### WHAT THIS TASK INVOLVES
Read the data, and whenever a line holds the word "install", report that line.

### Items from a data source

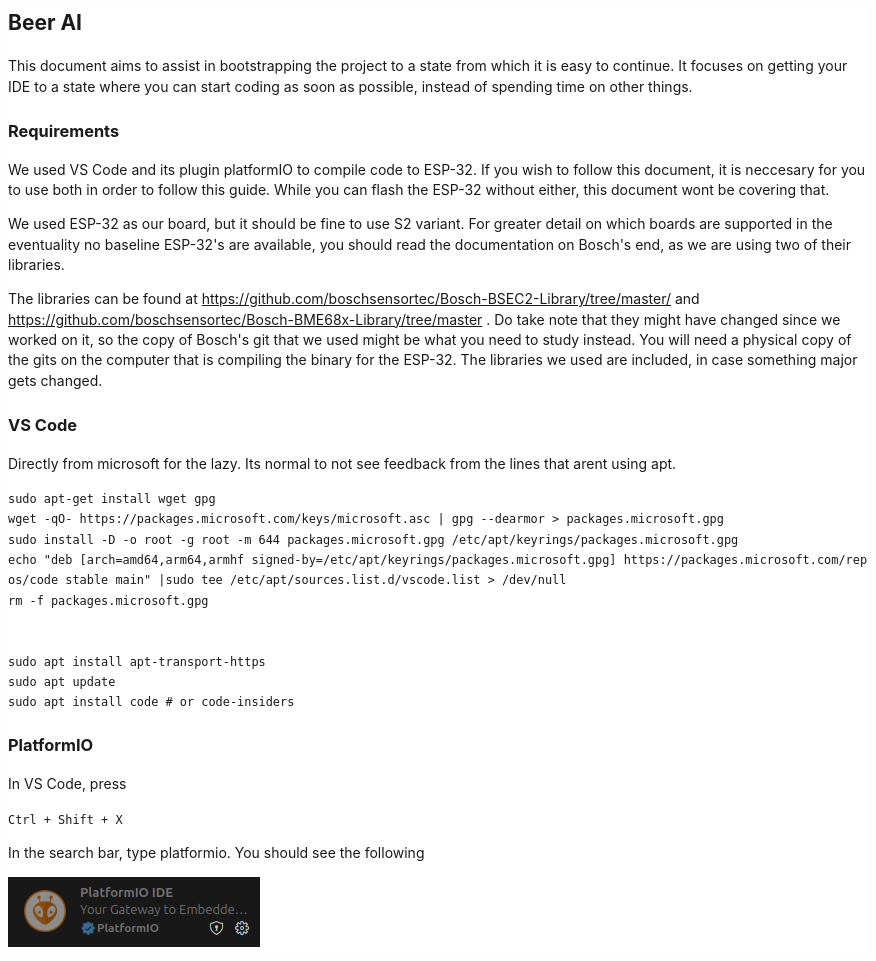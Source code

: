 ## Beer AI
This document aims to assist in bootstrapping the project to a state from which it is easy to continue. It focuses on getting your IDE to a state where you can start coding as soon as possible, instead of spending time on other things.

### Requirements
We used VS Code and its plugin platformIO to compile code to ESP-32. If you wish to follow this document, it is neccesary for you to use both in order to follow this guide. While you can flash the ESP-32 without either, this document wont be covering that.

We used ESP-32 as our board, but it should be fine to use S2 variant. For greater detail on which boards are supported in the eventuality no baseline ESP-32's are available, you should read the documentation on Bosch's end, as we are using two of their libraries.

The libraries can be found at https://github.com/boschsensortec/Bosch-BSEC2-Library/tree/master/ and https://github.com/boschsensortec/Bosch-BME68x-Library/tree/master . Do take note that they might have changed since we worked on it, so the copy of Bosch's git that we used might be what you need to study instead. You will need a physical copy of the gits on the computer that is compiling the binary for the ESP-32. The libraries we used are included, in case something major gets changed.

### VS Code
Directly from microsoft for the lazy. Its normal to not see feedback from the lines that arent using apt.
```
sudo apt-get install wget gpg
wget -qO- https://packages.microsoft.com/keys/microsoft.asc | gpg --dearmor > packages.microsoft.gpg
sudo install -D -o root -g root -m 644 packages.microsoft.gpg /etc/apt/keyrings/packages.microsoft.gpg
echo "deb [arch=amd64,arm64,armhf signed-by=/etc/apt/keyrings/packages.microsoft.gpg] https://packages.microsoft.com/repos/code stable main" |sudo tee /etc/apt/sources.list.d/vscode.list > /dev/null
rm -f packages.microsoft.gpg


sudo apt install apt-transport-https
sudo apt update
sudo apt install code # or code-insiders
```

### PlatformIO
In VS Code, press
```
Ctrl + Shift + X
```
In the search bar, type platformio. You should see the following

![PlatformIO](img/PlatformIO.png)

### WRITTEN RESPONSE
sudo apt-get install wget gpg
sudo install -D -o root -g root -m 644 packages.microsoft.gpg /etc/apt/keyrings/packages.microsoft.gpg
sudo apt install apt-transport-https
sudo apt install code # or code-insiders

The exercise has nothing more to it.